Records for processing section start

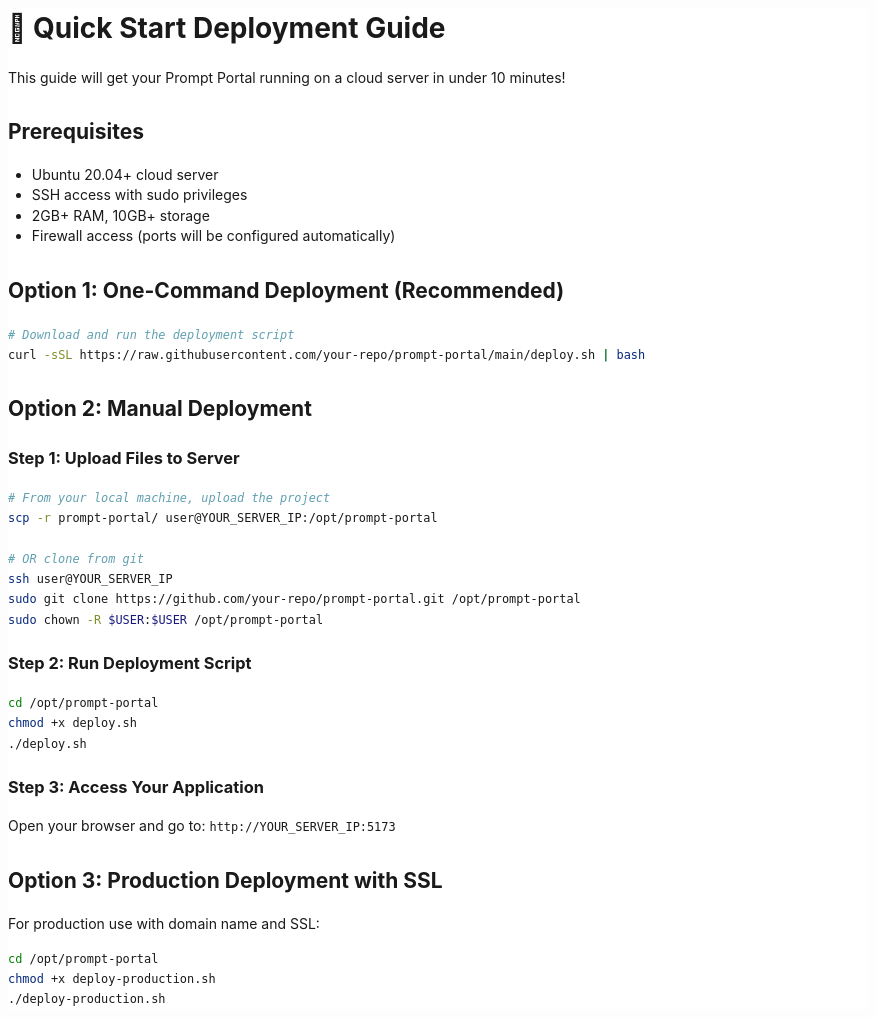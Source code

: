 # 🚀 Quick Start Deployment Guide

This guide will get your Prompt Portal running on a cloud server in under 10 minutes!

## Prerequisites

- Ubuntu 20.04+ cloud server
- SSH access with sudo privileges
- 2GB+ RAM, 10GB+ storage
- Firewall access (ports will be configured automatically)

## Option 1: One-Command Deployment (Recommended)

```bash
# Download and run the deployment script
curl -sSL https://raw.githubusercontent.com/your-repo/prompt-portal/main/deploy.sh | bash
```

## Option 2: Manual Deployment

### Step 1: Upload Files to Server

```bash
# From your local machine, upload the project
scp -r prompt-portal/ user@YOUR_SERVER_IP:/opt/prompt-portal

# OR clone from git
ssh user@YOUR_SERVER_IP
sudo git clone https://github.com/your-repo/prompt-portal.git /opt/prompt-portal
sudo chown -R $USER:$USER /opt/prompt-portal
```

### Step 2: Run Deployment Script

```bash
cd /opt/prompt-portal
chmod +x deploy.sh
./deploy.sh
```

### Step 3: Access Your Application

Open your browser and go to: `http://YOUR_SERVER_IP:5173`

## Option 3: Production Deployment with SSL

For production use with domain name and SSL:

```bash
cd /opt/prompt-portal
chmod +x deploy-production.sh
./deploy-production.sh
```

Records for processing section end
Records for processing section start

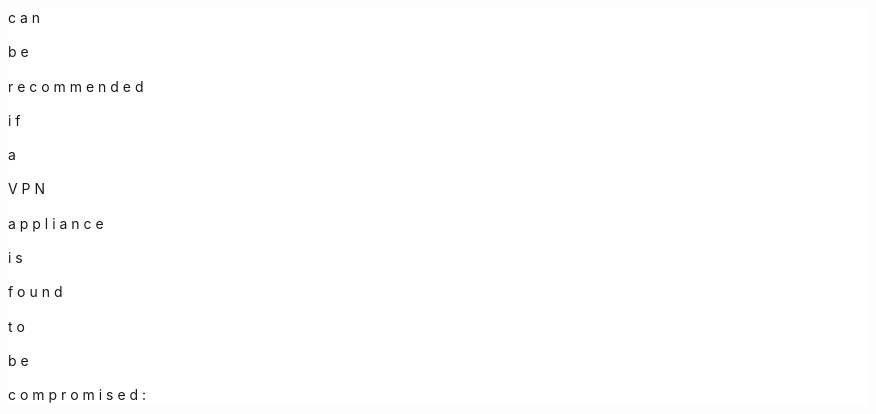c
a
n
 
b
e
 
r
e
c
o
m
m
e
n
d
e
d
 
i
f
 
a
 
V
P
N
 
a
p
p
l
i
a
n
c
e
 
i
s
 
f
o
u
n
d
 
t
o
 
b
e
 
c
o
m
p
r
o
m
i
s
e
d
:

Records for processing section end

• [Assignment] Where a line of the data contains "sudo", copy that line.

• [Exercise result]
- SSH access with sudo privileges
sudo git clone https://github.com/your-repo/prompt-portal.git /opt/prompt-portal
sudo chown -R $USER:$USER /opt/prompt-portal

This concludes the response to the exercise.